Pacific Storms, EI Niño and Tsunamis: Competing Mechanisms for Sand Deposition in a Coastal Marsh, Euchre Creek, Oregon

Authors

  • Robert C. Witter
  • Harvey M. Kelsey
  • Eileen Hemphill-Haley

Keywords:

Remote tsunami, storm-wave runup, magnitude-frequency analyses.

Abstract

During the past 600 years, 4 well-sorted sand beds, each with abrupt lower contacts, were deposited in the Euchre Creek marsh by storm waves and a tsunami. Brackish-marine diatoms preserved within the sand indicate a marine origin, but nonunique physical characteristics of the sand beds otherwise prevent the distinction of the depositional mechanism.

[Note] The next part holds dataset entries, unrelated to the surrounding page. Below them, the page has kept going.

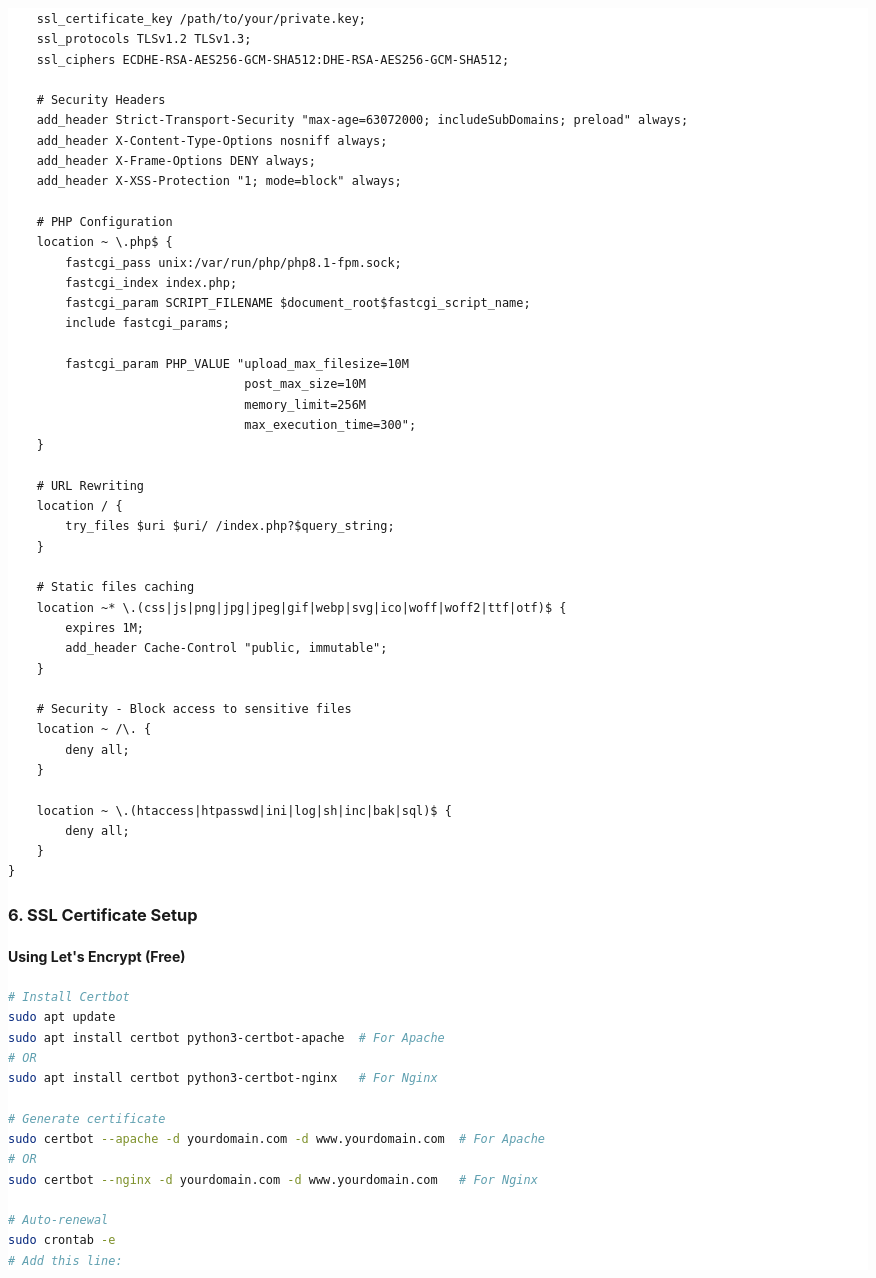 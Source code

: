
 ```nginx
    ssl_certificate_key /path/to/your/private.key;
    ssl_protocols TLSv1.2 TLSv1.3;
    ssl_ciphers ECDHE-RSA-AES256-GCM-SHA512:DHE-RSA-AES256-GCM-SHA512;
    
    # Security Headers
    add_header Strict-Transport-Security "max-age=63072000; includeSubDomains; preload" always;
    add_header X-Content-Type-Options nosniff always;
    add_header X-Frame-Options DENY always;
    add_header X-XSS-Protection "1; mode=block" always;
    
    # PHP Configuration
    location ~ \.php$ {
        fastcgi_pass unix:/var/run/php/php8.1-fpm.sock;
        fastcgi_index index.php;
        fastcgi_param SCRIPT_FILENAME $document_root$fastcgi_script_name;
        include fastcgi_params;
        
        fastcgi_param PHP_VALUE "upload_max_filesize=10M
                                 post_max_size=10M
                                 memory_limit=256M
                                 max_execution_time=300";
    }
    
    # URL Rewriting
    location / {
        try_files $uri $uri/ /index.php?$query_string;
    }
    
    # Static files caching
    location ~* \.(css|js|png|jpg|jpeg|gif|webp|svg|ico|woff|woff2|ttf|otf)$ {
        expires 1M;
        add_header Cache-Control "public, immutable";
    }
    
    # Security - Block access to sensitive files
    location ~ /\. {
        deny all;
    }
    
    location ~ \.(htaccess|htpasswd|ini|log|sh|inc|bak|sql)$ {
        deny all;
    }
}
```

### 6. SSL Certificate Setup

#### Using Let's Encrypt (Free)
```bash
# Install Certbot
sudo apt update
sudo apt install certbot python3-certbot-apache  # For Apache
# OR
sudo apt install certbot python3-certbot-nginx   # For Nginx

# Generate certificate
sudo certbot --apache -d yourdomain.com -d www.yourdomain.com  # For Apache
# OR
sudo certbot --nginx -d yourdomain.com -d www.yourdomain.com   # For Nginx

# Auto-renewal
sudo crontab -e
# Add this line:
``` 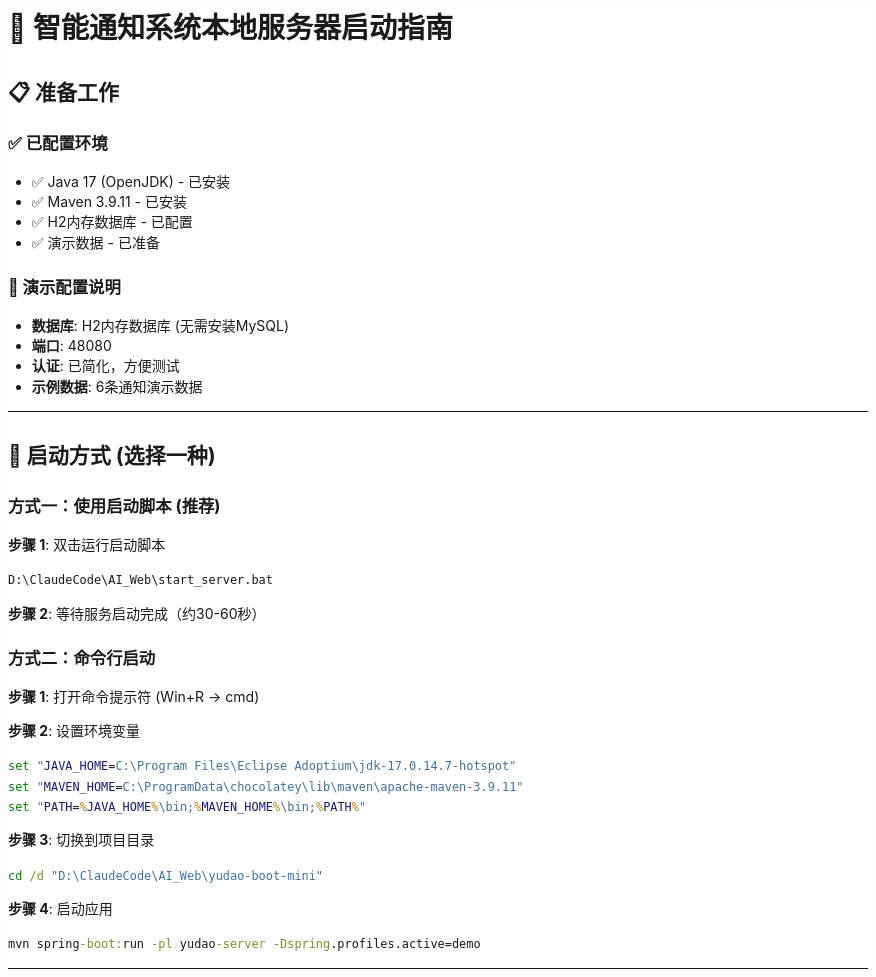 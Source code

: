 # 🚀 智能通知系统本地服务器启动指南

## 📋 准备工作

### ✅ 已配置环境
- ✅ Java 17 (OpenJDK) - 已安装
- ✅ Maven 3.9.11 - 已安装  
- ✅ H2内存数据库 - 已配置
- ✅ 演示数据 - 已准备

### 🎯 演示配置说明
- **数据库**: H2内存数据库 (无需安装MySQL)
- **端口**: 48080 
- **认证**: 已简化，方便测试
- **示例数据**: 6条通知演示数据

---

## 🚀 启动方式 (选择一种)

### 方式一：使用启动脚本 (推荐)

**步骤 1**: 双击运行启动脚本
```
D:\ClaudeCode\AI_Web\start_server.bat
```

**步骤 2**: 等待服务启动完成（约30-60秒）

### 方式二：命令行启动

**步骤 1**: 打开命令提示符 (Win+R → cmd)

**步骤 2**: 设置环境变量
```bat
set "JAVA_HOME=C:\Program Files\Eclipse Adoptium\jdk-17.0.14.7-hotspot"
set "MAVEN_HOME=C:\ProgramData\chocolatey\lib\maven\apache-maven-3.9.11"  
set "PATH=%JAVA_HOME%\bin;%MAVEN_HOME%\bin;%PATH%"
```

**步骤 3**: 切换到项目目录
```bat
cd /d "D:\ClaudeCode\AI_Web\yudao-boot-mini"
```

**步骤 4**: 启动应用
```bat
mvn spring-boot:run -pl yudao-server -Dspring.profiles.active=demo
```

---
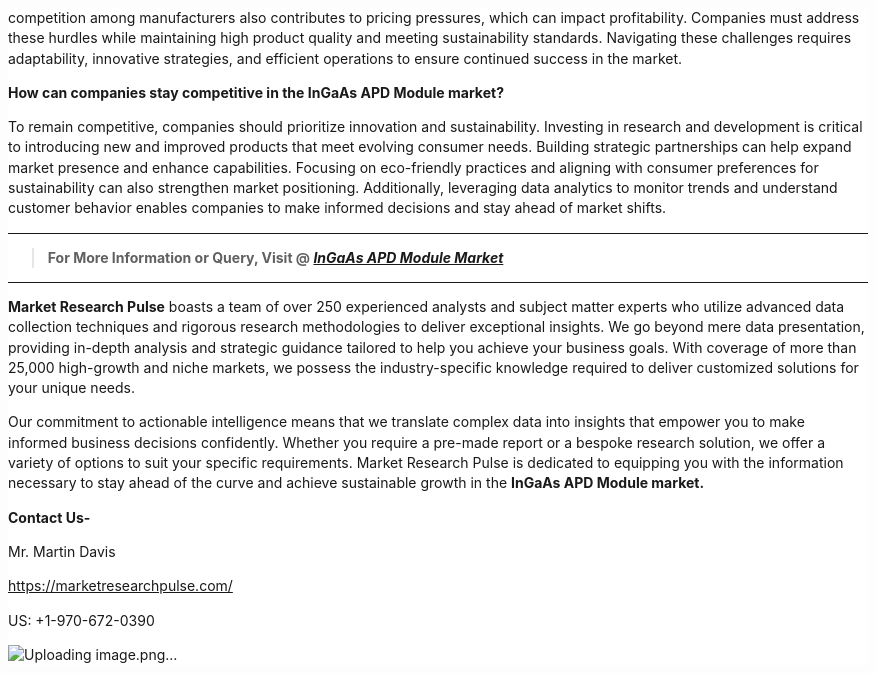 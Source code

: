 competition among manufacturers also contributes to pricing pressures, which can impact profitability. Companies must address these hurdles while maintaining high product quality and meeting sustainability standards. Navigating these challenges requires adaptability, innovative strategies, and efficient operations to ensure continued success in the market.</p><p><strong>How can companies stay competitive in the InGaAs APD Module market?</strong></p><p>To remain competitive, companies should prioritize innovation and sustainability. Investing in research and development is critical to introducing new and improved products that meet evolving consumer needs. Building strategic partnerships can help expand market presence and enhance capabilities. Focusing on eco-friendly practices and aligning with consumer preferences for sustainability can also strengthen market positioning. Additionally, leveraging data analytics to monitor trends and understand customer behavior enables companies to make informed decisions and stay ahead of market shifts.</p><hr /><blockquote><p><strong>For More Information or Query, Visit @&nbsp;<em><a href="https://marketresearchpulse.com/report/30096/ingaas-apd-module-market?utm_source=Linkedin&utm_medium=0110">InGaAs APD Module Market</a></em></strong></p></blockquote><hr /><p><strong>Market Research Pulse</strong> boasts a team of over 250 experienced analysts and subject matter experts who utilize advanced data collection techniques and rigorous research methodologies to deliver exceptional insights. We go beyond mere data presentation, providing in-depth analysis and strategic guidance tailored to help you achieve your business goals. With coverage of more than 25,000 high-growth and niche markets, we possess the industry-specific knowledge required to deliver customized solutions for your unique needs.</p><p>Our commitment to actionable intelligence means that we translate complex data into insights that empower you to make informed business decisions confidently. Whether you require a pre-made report or a bespoke research solution, we offer a variety of options to suit your specific requirements. Market Research Pulse is dedicated to equipping you with the information necessary to stay ahead of the curve and achieve sustainable growth in the <strong>InGaAs APD Module market.</strong></p><p><strong>Contact Us-</strong></p><p>Mr. Martin Davis</p><p>https://marketresearchpulse.com/</p><p>US: +1-970-672-0390</p>
![Uploading image.png…]()
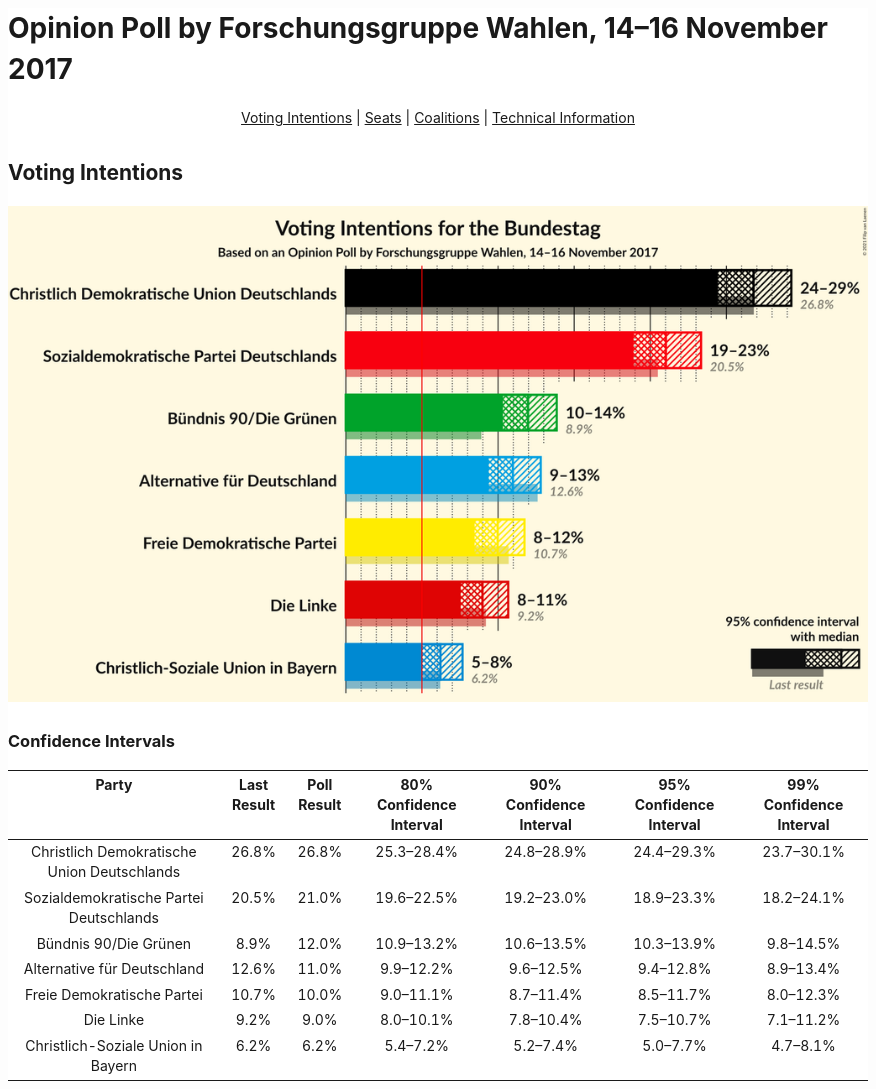 # Opinion Poll by Forschungsgruppe Wahlen, 14–16 November 2017

<p align="center"><a href="#voting-intentions">Voting Intentions</a> | <a href="#seats">Seats</a> | <a href="#coalitions">Coalitions</a> | <a href="#technical-information">Technical Information</a></p>

## Voting Intentions

![Graph with voting intentions not yet produced](2017-11-16-ForschungsgruppeWahlen.png "Voting Intentions")

### Confidence Intervals

| Party | Last Result | Poll Result | 80% Confidence Interval | 90% Confidence Interval | 95% Confidence Interval | 99% Confidence Interval |
|:-----:|:-----------:|:-----------:|:-----------------------:|:-----------------------:|:-----------------------:|:-----------------------:|
| Christlich Demokratische Union Deutschlands | 26.8% | 26.8% | 25.3–28.4% |24.8–28.9% |24.4–29.3% |23.7–30.1% |
| Sozialdemokratische Partei Deutschlands | 20.5% | 21.0% | 19.6–22.5% |19.2–23.0% |18.9–23.3% |18.2–24.1% |
| Bündnis 90/Die Grünen | 8.9% | 12.0% | 10.9–13.2% |10.6–13.5% |10.3–13.9% |9.8–14.5% |
| Alternative für Deutschland | 12.6% | 11.0% | 9.9–12.2% |9.6–12.5% |9.4–12.8% |8.9–13.4% |
| Freie Demokratische Partei | 10.7% | 10.0% | 9.0–11.1% |8.7–11.4% |8.5–11.7% |8.0–12.3% |
| Die Linke | 9.2% | 9.0% | 8.0–10.1% |7.8–10.4% |7.5–10.7% |7.1–11.2% |
| Christlich-Soziale Union in Bayern | 6.2% | 6.2% | 5.4–7.2% |5.2–7.4% |5.0–7.7% |4.7–8.1% |
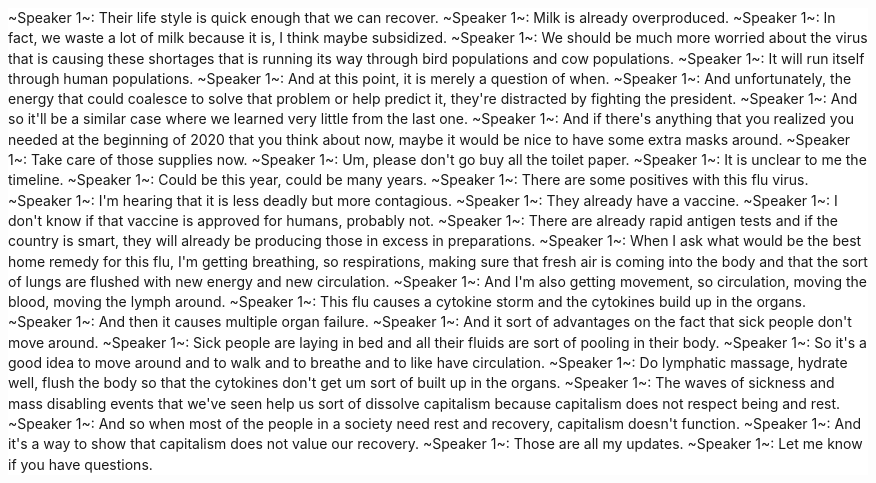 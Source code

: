 ~Speaker 1~: Their life style is quick enough that we can recover.
~Speaker 1~: Milk is already overproduced.
~Speaker 1~: In fact, we waste a lot of milk because it is, I think maybe subsidized.
~Speaker 1~: We should be much more worried about the virus that is causing these shortages that is running its way through bird populations and cow populations.
~Speaker 1~: It will run itself through human populations.
~Speaker 1~: And at this point, it is merely a question of when.
~Speaker 1~: And unfortunately, the energy that could coalesce to solve that problem or help predict it, they're distracted by fighting the president.
~Speaker 1~: And so it'll be a similar case where we learned very little from the last one.
~Speaker 1~: And if there's anything that you realized you needed at the beginning of 2020 that you think about now, maybe it would be nice to have some extra masks around.
~Speaker 1~: Take care of those supplies now.
~Speaker 1~: Um, please don't go buy all the toilet paper.
~Speaker 1~: It is unclear to me the timeline.
~Speaker 1~: Could be this year, could be many years.
~Speaker 1~: There are some positives with this flu virus.
~Speaker 1~: I'm hearing that it is less deadly but more contagious.
~Speaker 1~: They already have a vaccine.
~Speaker 1~: I don't know if that vaccine is approved for humans, probably not.
~Speaker 1~: There are already rapid antigen tests and if the country is smart, they will already be producing those in excess in preparations.
~Speaker 1~: When I ask what would be the best home remedy for this flu, I'm getting breathing, so respirations, making sure that fresh air is coming into the body and that the sort of lungs are flushed with new energy and new circulation.
~Speaker 1~: And I'm also getting movement, so circulation, moving the blood, moving the lymph around.
~Speaker 1~: This flu causes a cytokine storm and the cytokines build up in the organs.
~Speaker 1~: And then it causes multiple organ failure.
~Speaker 1~: And it sort of advantages on the fact that sick people don't move around.
~Speaker 1~: Sick people are laying in bed and all their fluids are sort of pooling in their body.
~Speaker 1~: So it's a good idea to move around and to walk and to breathe and to like have circulation.
~Speaker 1~: Do lymphatic massage, hydrate well, flush the body so that the cytokines don't get um sort of built up in the organs.
~Speaker 1~: The waves of sickness and mass disabling events that we've seen help us sort of dissolve capitalism because capitalism does not respect being and rest.
~Speaker 1~: And so when most of the people in a society need rest and recovery, capitalism doesn't function.
~Speaker 1~: And it's a way to show that capitalism does not value our recovery.
~Speaker 1~: Those are all my updates.
~Speaker 1~: Let me know if you have questions.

However, a 150 year average recurrence interval for the sand beds is significantly smaller than the 500 to 540 year inferred recurrence interval for Cascadia subduction zone earthquakes, indicating that not all of the sand beds record local tsunamis. We consider storm-wave runup during extreme ocean levels and remote tsunamis generated elsewhere in the Pacific Rim, in addition to Cascadia tsunamis, as potential sand depositional mechanisms in washover settings of the Oregon coast. Magnitude-frequency analyses of tide gage and weather buoy data, along with historic records of remote tsunamis, indicate that storm-wave runup superimposed on extreme ocean levels attain heights >5 m every 10 years and may exceed 7 m every century, whereas remote tsunamis of similar magnitudes recur over periods of several hundred years. The best candidate for a tsunami deposit associated with the A.D·. 1700 Cascadia earthquake is the thickest sand deposit which consists of multiple, fining-upward beds. The other sand deposits most likely record multiple episodes of storm-wave washover or possibly, but less likely, a remote tsunami. A simple model of relative sea-level response to the seismic cycle predicts that lower runup elevations were necessary for marine inundation of the marsh at times during the past 600 years due to coseismic subsidence.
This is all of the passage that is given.